Gloria Stuart, shown March 23, 1998, at the 70th Annual Academy Awards in Los Angeles, earned an Oscar nomination for her role in the blockbuster movie Titanic. (Chris Pizzello/Associated Press)Actress Gloria Stuart, who played Kate Winslet's character as an elderly woman in the 1997 blockbuster Titanic, has died. She was 100.
Stuart died Sunday night in her sleep at her Los Angeles home, a family member said.
As Old Rose, Stuart returns to the site of the wrecked ship and rids herself of the enormous blue diamond she wore as a young woman before dying in her bed.

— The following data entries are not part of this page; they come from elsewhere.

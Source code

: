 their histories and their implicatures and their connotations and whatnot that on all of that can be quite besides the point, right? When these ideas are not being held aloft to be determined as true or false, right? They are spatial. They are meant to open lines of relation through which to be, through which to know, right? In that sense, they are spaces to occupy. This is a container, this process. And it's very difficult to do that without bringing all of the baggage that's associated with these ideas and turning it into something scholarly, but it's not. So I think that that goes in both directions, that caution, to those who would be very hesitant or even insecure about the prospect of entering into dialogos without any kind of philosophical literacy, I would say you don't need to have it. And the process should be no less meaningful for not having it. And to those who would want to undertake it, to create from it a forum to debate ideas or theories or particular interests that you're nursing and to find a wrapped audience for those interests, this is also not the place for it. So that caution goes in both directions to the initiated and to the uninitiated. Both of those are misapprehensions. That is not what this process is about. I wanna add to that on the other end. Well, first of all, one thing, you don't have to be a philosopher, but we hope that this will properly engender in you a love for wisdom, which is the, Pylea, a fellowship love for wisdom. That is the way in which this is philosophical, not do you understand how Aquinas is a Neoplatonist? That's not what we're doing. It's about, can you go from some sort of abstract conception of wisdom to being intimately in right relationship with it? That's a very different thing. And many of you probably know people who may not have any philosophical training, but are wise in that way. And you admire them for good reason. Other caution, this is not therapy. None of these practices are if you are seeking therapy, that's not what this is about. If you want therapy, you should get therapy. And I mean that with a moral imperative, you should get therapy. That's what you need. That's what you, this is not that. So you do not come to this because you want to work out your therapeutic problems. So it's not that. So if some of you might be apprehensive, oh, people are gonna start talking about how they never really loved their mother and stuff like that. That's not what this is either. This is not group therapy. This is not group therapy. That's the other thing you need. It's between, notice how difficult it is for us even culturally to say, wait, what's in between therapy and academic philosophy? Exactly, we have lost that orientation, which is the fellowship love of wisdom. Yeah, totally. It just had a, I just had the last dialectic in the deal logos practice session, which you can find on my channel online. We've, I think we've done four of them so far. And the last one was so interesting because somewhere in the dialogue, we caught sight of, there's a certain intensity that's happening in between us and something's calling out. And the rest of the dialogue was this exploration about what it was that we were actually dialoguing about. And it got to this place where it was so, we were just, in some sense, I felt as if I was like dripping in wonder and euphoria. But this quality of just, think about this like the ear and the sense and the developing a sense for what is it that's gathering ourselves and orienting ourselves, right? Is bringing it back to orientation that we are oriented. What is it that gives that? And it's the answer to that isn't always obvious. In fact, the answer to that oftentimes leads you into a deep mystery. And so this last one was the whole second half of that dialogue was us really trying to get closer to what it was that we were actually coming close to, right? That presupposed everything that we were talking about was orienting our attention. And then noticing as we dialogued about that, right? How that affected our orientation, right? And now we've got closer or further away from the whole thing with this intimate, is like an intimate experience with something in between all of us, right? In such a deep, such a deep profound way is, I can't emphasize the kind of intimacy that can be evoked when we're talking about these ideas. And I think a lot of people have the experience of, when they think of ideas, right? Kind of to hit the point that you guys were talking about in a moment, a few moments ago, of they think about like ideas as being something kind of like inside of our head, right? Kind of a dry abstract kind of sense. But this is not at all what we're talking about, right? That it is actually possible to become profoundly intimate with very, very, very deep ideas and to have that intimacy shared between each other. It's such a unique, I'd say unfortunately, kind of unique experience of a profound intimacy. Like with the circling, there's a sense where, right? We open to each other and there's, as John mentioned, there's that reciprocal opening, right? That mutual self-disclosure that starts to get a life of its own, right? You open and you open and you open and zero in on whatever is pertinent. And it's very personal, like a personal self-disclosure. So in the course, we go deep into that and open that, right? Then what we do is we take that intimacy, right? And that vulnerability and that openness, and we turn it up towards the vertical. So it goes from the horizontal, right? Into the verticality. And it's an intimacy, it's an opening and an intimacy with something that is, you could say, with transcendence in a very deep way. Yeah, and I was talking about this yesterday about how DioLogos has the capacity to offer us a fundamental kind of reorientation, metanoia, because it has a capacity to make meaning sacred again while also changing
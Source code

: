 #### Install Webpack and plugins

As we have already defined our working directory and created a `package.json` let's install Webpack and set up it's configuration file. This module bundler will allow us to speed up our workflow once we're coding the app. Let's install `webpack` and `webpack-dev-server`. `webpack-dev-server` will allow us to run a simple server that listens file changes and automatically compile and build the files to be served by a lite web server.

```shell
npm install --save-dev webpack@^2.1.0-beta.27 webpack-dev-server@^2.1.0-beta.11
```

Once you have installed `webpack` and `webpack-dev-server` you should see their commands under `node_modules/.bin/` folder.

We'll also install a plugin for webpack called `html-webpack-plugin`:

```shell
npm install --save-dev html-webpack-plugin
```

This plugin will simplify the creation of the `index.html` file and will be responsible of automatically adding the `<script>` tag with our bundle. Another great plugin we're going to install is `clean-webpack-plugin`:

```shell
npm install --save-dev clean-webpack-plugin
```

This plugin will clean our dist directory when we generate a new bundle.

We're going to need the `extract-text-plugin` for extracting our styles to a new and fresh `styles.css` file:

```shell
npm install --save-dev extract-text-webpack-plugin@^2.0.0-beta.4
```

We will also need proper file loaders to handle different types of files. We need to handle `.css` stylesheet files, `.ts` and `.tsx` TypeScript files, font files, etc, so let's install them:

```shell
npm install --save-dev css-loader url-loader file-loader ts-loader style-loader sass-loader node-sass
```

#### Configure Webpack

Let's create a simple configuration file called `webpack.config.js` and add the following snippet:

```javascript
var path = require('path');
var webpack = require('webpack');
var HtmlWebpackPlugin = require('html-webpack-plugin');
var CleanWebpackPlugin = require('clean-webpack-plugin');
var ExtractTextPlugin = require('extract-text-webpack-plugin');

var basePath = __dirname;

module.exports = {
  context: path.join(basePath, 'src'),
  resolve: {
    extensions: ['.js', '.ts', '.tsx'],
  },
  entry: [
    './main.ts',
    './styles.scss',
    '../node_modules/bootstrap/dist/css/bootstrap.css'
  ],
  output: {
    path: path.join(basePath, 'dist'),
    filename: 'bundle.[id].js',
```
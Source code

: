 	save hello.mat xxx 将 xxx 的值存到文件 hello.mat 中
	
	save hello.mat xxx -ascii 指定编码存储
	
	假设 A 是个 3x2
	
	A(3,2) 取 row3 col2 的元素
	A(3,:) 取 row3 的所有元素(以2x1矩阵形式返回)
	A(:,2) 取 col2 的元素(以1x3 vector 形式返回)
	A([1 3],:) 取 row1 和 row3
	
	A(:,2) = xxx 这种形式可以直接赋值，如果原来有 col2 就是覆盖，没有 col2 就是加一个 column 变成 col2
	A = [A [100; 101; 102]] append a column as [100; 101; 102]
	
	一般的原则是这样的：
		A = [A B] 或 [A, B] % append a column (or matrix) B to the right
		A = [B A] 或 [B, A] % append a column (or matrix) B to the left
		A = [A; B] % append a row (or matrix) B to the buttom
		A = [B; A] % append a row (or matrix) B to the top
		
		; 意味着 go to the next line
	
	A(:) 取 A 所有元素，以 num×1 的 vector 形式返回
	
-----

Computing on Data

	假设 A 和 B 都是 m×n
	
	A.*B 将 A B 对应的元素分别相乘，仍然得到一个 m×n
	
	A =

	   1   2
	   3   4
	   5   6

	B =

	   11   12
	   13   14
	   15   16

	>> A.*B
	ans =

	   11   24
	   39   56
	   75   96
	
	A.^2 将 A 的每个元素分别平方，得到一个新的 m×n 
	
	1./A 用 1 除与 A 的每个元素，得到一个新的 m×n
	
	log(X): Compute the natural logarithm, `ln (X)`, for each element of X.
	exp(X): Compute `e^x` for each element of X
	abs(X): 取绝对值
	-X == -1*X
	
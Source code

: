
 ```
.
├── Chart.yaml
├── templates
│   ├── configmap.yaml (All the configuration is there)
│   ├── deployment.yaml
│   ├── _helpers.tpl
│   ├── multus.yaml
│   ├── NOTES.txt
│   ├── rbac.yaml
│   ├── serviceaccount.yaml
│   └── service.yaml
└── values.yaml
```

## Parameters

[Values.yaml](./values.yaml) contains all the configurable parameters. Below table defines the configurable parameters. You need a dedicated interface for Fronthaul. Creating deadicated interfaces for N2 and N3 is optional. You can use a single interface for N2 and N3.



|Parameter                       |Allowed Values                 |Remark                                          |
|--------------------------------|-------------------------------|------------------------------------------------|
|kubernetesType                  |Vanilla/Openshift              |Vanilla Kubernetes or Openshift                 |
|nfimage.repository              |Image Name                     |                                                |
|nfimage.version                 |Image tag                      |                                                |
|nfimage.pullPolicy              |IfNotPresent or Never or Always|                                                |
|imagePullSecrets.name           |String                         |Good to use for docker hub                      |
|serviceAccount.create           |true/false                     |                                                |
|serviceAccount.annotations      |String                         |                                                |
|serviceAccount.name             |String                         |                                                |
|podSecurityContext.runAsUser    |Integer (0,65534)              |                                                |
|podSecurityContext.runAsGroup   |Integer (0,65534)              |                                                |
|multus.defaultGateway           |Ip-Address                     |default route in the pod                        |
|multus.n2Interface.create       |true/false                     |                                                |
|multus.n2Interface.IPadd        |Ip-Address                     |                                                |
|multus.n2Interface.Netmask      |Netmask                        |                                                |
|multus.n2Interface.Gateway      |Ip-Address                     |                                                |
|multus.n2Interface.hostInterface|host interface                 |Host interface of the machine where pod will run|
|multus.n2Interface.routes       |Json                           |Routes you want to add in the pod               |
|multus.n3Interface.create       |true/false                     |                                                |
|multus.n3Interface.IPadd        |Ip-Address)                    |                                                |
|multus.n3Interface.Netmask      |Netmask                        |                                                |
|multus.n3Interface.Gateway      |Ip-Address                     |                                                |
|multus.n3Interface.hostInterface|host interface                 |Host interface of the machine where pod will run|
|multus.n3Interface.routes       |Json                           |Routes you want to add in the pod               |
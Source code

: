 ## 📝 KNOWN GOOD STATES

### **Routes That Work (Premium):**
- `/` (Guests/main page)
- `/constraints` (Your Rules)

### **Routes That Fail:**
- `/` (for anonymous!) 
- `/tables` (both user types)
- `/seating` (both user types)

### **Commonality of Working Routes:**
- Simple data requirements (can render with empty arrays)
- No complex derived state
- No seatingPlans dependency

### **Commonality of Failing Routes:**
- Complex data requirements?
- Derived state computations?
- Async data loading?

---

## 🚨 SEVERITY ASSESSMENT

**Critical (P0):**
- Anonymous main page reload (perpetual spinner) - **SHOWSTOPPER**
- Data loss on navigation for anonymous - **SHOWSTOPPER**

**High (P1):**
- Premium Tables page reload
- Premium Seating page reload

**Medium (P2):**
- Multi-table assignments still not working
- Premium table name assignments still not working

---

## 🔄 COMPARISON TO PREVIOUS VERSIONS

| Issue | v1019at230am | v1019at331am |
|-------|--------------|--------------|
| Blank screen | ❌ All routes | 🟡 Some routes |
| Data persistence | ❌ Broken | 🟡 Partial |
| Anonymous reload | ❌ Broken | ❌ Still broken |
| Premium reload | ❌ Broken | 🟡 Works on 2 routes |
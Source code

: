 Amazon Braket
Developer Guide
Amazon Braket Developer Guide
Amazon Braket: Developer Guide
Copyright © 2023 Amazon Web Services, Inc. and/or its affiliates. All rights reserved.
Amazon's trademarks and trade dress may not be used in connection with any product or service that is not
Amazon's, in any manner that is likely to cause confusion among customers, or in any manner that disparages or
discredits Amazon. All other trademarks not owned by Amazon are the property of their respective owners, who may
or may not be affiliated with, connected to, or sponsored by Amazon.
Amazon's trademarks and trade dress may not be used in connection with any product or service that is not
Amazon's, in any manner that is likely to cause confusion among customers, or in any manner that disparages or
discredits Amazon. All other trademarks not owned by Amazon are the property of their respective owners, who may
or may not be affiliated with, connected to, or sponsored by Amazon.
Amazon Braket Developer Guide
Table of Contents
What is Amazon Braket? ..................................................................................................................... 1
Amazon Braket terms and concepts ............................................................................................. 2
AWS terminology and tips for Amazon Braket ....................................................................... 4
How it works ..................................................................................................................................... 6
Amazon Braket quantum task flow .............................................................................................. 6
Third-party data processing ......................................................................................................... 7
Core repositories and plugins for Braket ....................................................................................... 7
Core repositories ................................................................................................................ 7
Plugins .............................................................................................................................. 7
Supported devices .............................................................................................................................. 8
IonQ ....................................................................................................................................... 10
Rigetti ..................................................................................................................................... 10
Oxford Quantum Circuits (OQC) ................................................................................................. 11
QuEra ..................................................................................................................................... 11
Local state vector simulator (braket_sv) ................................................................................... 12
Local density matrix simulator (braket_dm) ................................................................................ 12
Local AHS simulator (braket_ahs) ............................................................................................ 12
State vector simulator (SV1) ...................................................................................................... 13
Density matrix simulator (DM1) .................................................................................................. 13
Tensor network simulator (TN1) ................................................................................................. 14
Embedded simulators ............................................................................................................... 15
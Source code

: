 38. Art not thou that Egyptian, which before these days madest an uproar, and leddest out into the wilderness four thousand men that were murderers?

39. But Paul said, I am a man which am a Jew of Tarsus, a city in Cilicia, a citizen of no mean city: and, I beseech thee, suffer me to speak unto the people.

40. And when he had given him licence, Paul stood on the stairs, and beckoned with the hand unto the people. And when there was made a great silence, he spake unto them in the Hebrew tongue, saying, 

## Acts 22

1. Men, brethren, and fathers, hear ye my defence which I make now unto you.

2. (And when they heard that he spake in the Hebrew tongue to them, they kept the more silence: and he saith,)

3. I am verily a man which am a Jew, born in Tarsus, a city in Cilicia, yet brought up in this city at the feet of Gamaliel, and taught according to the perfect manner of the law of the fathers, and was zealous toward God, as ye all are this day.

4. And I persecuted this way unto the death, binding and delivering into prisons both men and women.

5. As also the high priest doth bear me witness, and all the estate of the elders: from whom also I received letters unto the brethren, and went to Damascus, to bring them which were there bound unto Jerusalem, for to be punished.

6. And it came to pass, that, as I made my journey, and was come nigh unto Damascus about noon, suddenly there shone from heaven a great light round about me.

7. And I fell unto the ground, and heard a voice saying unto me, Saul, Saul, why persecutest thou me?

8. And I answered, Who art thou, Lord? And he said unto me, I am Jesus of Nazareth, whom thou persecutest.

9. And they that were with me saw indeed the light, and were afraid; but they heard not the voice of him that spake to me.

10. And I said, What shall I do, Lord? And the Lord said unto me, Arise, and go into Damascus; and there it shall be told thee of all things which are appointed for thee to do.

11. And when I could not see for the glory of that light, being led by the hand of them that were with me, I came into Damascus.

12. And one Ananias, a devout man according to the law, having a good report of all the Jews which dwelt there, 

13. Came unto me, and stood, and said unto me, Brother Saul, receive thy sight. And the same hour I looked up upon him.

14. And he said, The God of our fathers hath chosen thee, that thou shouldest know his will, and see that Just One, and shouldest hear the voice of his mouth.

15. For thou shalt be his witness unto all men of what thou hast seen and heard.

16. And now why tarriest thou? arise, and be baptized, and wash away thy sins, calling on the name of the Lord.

Stuart earned a best supporting actress Academy Award nomination for the role, the oldest actor to earn a performance nomination at age 87. It made her a celebrity, and she went on to play several TV and film roles in her 90s.
Stuart began acting in films in the 1930s and was a founding member of the Screen Actors Guild.
Born in Santa Monica, Calif., she was a blonde beauty who acted in college and signed to Universal Studios for what proved to be a series of B movies.
Her most significant roles were the love interest of Dick Powell in the Busby Berkeley musical Gold Diggers of 1935 and the wife of the imprisoned Dr. Samuel Mudd in John Ford's The Prisoner of Shark.
She also had roles opposite Shirley Temple in Poor Little Rich Girl in 1936 and Rebecca of Sunnybrook Farm in 1938.
Stuart retired from acting in 1946 and became a painter and printmaker but resumed her career in 1975 with a role in the TV movie The Legend of Lizzie Borden.
She also appeared in episodes of Murder, She Wrote and The Waltons and had a cameo, dancing with Peter O'Toole, in the film My Favorite Year.
Her first husband was sculptor Blair Gordon Newell, whom she divorced in 1934 to marry screenwriter Arthur Sheekman.